Brian’s Father


Brian’s Father was Leslie McFarlane, Canadian author who penned the first Hardy Boys under the Ghost name Franklin W. Dixon.

Library acquires first editions of Hardy Boys books

From McMaster University’s Daily News website

by Jane Christmas
December 20, 2006


The diaries, correspondence and early material of Leslie McFarlane, best known for penning the

hugely popular Hardy Boys books, have been obtained by McMaster University Library, and are being described as a “dream acquisition.”

In addition to the archives — which include McFarlane’s first published essay, an IODE 1918 Haileybury High School prize winner — the University has acquired first editions of two of the 20 books McFarlane wrote for the Hardy Boys series: The Secret of the Caves and The Tower Treasure. The series, which began in 1927 and ended in 1979, followed the sleuthing escapades of teenage brothers Frank and Joe Hardy.

“Leslie McFarlane’s diaries, photographs, and other documents represent a wealth of primary research materials for scholars and the educated public,” says Carl Spadoni, McMaster’s research collections librarian. “It’s a dream acquisition. The archives are thoroughly Canadian in character, but they also have broad, international appeal. We are immensely grateful to Brian McFarlane and Norah Perez for their generosity in making this extraordinary donation of their father’s archives to the University Library.”

Spadoni says the University plans to acquire early first editions of all of McFarlane’s books. Such books now have a market value of between $1,000 and $5,000.

Leslie McFarlane had a reputation for versatility — at various points in his career he was an editor at Maclean’s, a screenwriter, producer and director for the National Film Board of Canada, head of the TV drama script department at CBC, and a Hollywood scriptwriter (for Bonanza).

It is his Hardy Boys work, however, that stands out as his most endearing legacy. As one of a stable of ghostwriters writing under the pen name of Franklin W. Dixon, McFarlane is widely credited for creating the literary style and characters’ personalities that served as the template for the series, and he also served as its most prolific author, writing 20 books in the 58-volume series.

“I was about 10 years old when I discovered the Hardy Boys books on my dad’s bookshelves, and began reading them,” recalls son Brian McFarlane. “One day I asked him why he was interested in reading kids books and he told me he didn’t read them, he wrote them! ‘But don’t tell your friends that I write that nonsense,’ he told me. I don’t think he had any idea of the huge impact those books had on young people and how it hooked so many of them on reading.”

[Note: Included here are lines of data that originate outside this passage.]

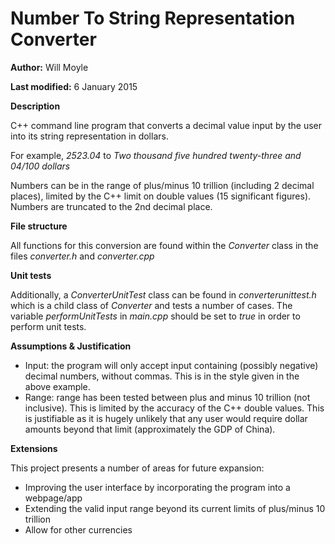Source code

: # Number To String Representation Converter

**Author:** Will Moyle

**Last modified:** 6 January 2015

**Description**

C++ command line program that converts a decimal value input by the user into its string representation in dollars.

For example, *2523.04* to *Two thousand five hundred twenty-three and 04/100 dollars*

Numbers can be in the range of plus/minus 10 trillion (including 2 decimal places), limited by the C++ limit on double values (15 significant figures). Numbers are truncated to the 2nd decimal place.

**File structure**

All functions for this conversion are found within the *Converter* class in the files *converter.h* and *converter.cpp*

**Unit tests**

Additionally, a *ConverterUnitTest* class can be found in *converterunittest.h* which is a child class of *Converter* and tests a number of cases. The variable *performUnitTests* in *main.cpp* should be set to *true* in order to perform unit tests.

**Assumptions & Justification**

- Input: the program will only accept input containing (possibly negative) decimal numbers, without commas. This is in the style given in the above example.
- Range: range has been tested between plus and minus 10 trillion (not inclusive). This is limited by the accuracy of the C++ double values. This is justifiable as it is hugely unlikely that any user would require dollar amounts beyond that limit (approximately the GDP of China). 

**Extensions**

This project presents a number of areas for future expansion:
- Improving the user interface by incorporating the program into a webpage/app
- Extending the valid input range beyond its current limits of plus/minus 10 trillion
- Allow for other currencies
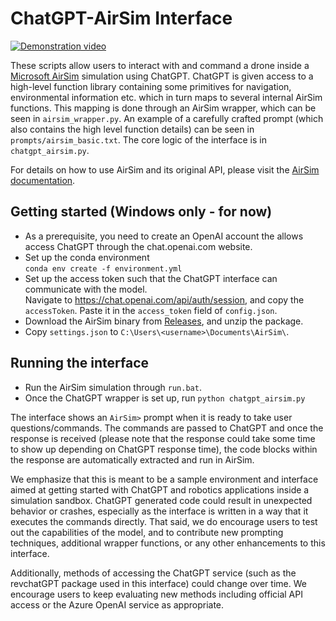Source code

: # ChatGPT-AirSim Interface

[![Demonstration video](https://user-images.githubusercontent.com/2274262/220220258-db492b6b-2a69-48ef-94a2-208c783f0b8a.png)](https://www.youtube.com/watch?v=iE5tZ6_ZYE8)

These scripts allow users to interact with and command a drone inside a [Microsoft AirSim](https://github.com/microsoft/AirSim) simulation using ChatGPT. ChatGPT is given access to a high-level function library containing some primitives for navigation, environmental information etc. which in turn maps to several internal AirSim functions. This mapping is done through an AirSim wrapper, which can be seen in `airsim_wrapper.py`. An example of a carefully crafted prompt (which also contains the high level function details) can be seen in `prompts/airsim_basic.txt`. The core logic of the interface is in `chatgpt_airsim.py`.

For details on how to use AirSim and its original API, please visit the [AirSim documentation](https://microsoft.github.io/AirSim/).

## Getting started (Windows only - for now)
- As a prerequisite, you need to create an OpenAI account the allows access ChatGPT through the chat.openai.com website.
- Set up the conda environment  
`conda env create -f environment.yml`
- Set up the access token such that the ChatGPT interface can communicate with the model.   
Navigate to https://chat.openai.com/api/auth/session, and copy the `accessToken`. Paste it in the `access_token` field of `config.json`. 
- Download the AirSim binary from [Releases](https://github.com/microsoft/PromptCraft-Robotics/releases), and unzip the package.
- Copy `settings.json` to `C:\Users\<username>\Documents\AirSim\`.
  
## Running the interface
- Run the AirSim simulation through `run.bat`.
- Once the ChatGPT wrapper is set up, run `python chatgpt_airsim.py`

The interface shows an `AirSim>` prompt when it is ready to take user questions/commands. The commands are passed to ChatGPT and once the response is received (please note that the response could take some time to show up depending on ChatGPT response time), the code blocks within the response are automatically extracted and run in AirSim. 

We emphasize that this is meant to be a sample environment and interface aimed at getting started with ChatGPT and robotics applications inside a simulation sandbox. ChatGPT generated code could result in unexpected behavior or crashes, especially as the interface is written in a way that it executes the commands directly. That said, we do encourage users to test out the capabilities of the model, and to contribute new prompting techniques, additional wrapper functions, or any other enhancements to this interface.

Additionally, methods of accessing the ChatGPT service (such as the revchatGPT package used in this interface) could change over time. We encourage users to keep evaluating new methods including official API access or the Azure OpenAI service as appropriate.

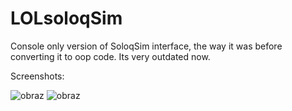 # LOLsoloqSim
Console only version of SoloqSim interface, the way it was before converting it to oop code. Its very outdated now.

Screenshots:

![obraz](https://github.com/Manhatai/LOLsoloqSim/assets/131269530/1ff4163d-4fc5-4a4c-9f7d-622c73761ed8)
![obraz](https://github.com/Manhatai/LOLsoloqSim/assets/131269530/e0c51b3b-d5fb-4f39-b478-aa5477d2ea44)
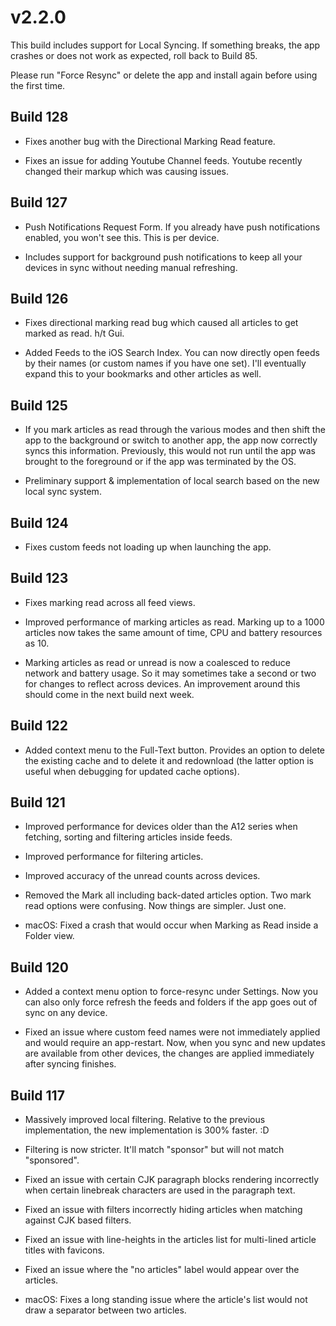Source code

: # v2.2.0

This build includes support for Local Syncing. If something breaks, the app crashes or does not work as expected, roll back to Build 85. 

Please run "Force Resync" or delete the app and install again before using the first time.

## Build 128

- Fixes another bug with the Directional Marking Read feature.

- Fixes an issue for adding Youtube Channel feeds. Youtube recently changed their markup which was causing issues. 

## Build 127

- Push Notifications Request Form. If you already have push notifications enabled, you won't see this. This is per device. 

-  Includes support for background push notifications to keep all your devices in sync without needing manual refreshing. 

## Build 126

- Fixes directional marking read bug which caused all articles to get marked as read. h/t Gui. 

- Added Feeds to the iOS Search Index. You can now directly open feeds by their names (or custom names if you have one set). I'll eventually expand this to your bookmarks and other articles as well. 

## Build 125

- If you mark articles as read through the various modes and then shift the app to the background or switch to another app, the app now correctly syncs this information. Previously, this would not run until the app was brought to the foreground or if the app was terminated by the OS.  

- Preliminary support & implementation of local search based on the new local sync system. 

## Build 124 

- Fixes custom feeds not loading up when launching the app. 

## Build 123

- Fixes marking read across all feed views. 

- Improved performance of marking articles as read. Marking up to a 1000 articles now takes the same amount of time, CPU and battery resources as 10. 

- Marking articles as read or unread is now a coalesced to reduce network and battery usage. So it may sometimes take a second or two for changes to reflect across devices. An improvement around this should come in the next build next week.   

## Build 122

- Added context menu to the Full-Text button. Provides an option to delete the existing cache and to delete it and redownload (the latter option is useful when debugging for updated cache options).

## Build 121

- Improved performance for devices older than the A12 series when fetching, sorting and filtering articles inside feeds. 

- Improved performance for filtering articles.

- Improved accuracy of the unread counts across devices. 

- Removed the Mark all including back-dated articles option. Two mark read options were confusing. Now things are simpler. Just one. 

- macOS: Fixed a crash that would occur when Marking as Read inside a Folder view. 

## Build 120

- Added a context menu option to force-resync under Settings. Now you can also only force refresh the feeds and folders if the app goes out of sync on any device. 

- Fixed an issue where custom feed names were not immediately applied and would require an app-restart. Now, when you sync and new updates are available from other devices, the changes are applied immediately after syncing finishes. 

## Build 117

- Massively improved local filtering. Relative to the previous implementation, the new implementation is 300% faster. :D 

- Filtering is now stricter. It'll match "sponsor" but will not match "sponsored". 

- Fixed an issue with certain CJK paragraph blocks rendering incorrectly when certain linebreak characters are used in the paragraph text.  

- Fixed an issue with filters incorrectly hiding articles when matching against CJK based filters. 

- Fixed an issue with line-heights in the articles list for multi-lined article titles with favicons. 

- Fixed an issue where the "no articles" label would appear over the articles. 

- macOS: Fixes a long standing issue where the article's list would not draw a separator between two articles. 
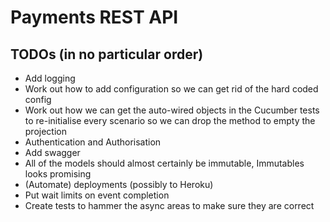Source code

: # Payments REST API

## TODOs (in no particular order)
* Add logging
* Work out how to add configuration so we can get rid of the hard coded config
* Work out how we can get the auto-wired objects in the Cucumber tests to re-initialise every scenario so we can drop the method to empty the projection
* Authentication and Authorisation
* Add swagger
* All of the models should almost certainly be immutable, Immutables looks promising
* (Automate) deployments (possibly to Heroku)
* Put wait limits on event completion
* Create tests to hammer the async areas to make sure they are correct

“He considered the Hardy Boys books hack work but he nonetheless approached his work as a pro,” says daughter Norah Perez. “He had a funny relationship with those books: he never got any fan letters, no feedback from the Syndicate, no notice of sales figures. Some times he vowed he’d never write another Hardy Boys book. At the end of his life he said to us: ‘You know, I think people are only going to remember me for those damn books.'” mcfarlane-edited1

“It’s the diaries, though, that I find most fascinating,” continues Perez. “The daily entries not only include intimate family revelations, but also record my father’s personal, professional and financial struggles before, during and after the Great Depression, through the Second World War and the postwar years.”

Born in Carleton Place, Ontario, in 1902, Leslie McFarlane started out as a journalist in the Ontario towns of Sudbury, Cobalt, Welland and Ottawa before moving to the United States in the 1920s to write for the Springfield Republican.

While in the States, he freelanced short stories for the boys’ adventure series Dave Fearless, and it was from this that a connection was forged with the Stratemeyer Syndicate. The Syndicate had spawned a host of serialized novels for children and young adults — Nancy Drew and the Bobbsey Twins are examples — and McFarlane helped develop the Hardy Boys franchise.

Its 58 volumes were written by a cast of ghostwriters who all used the pen name Franklin W. Dixon, and all of whom were sworn to secrecy. The series debuted in 1927, and McFarlane wrote books 1 to 16 and 22 to 24, regarded as the best of the series.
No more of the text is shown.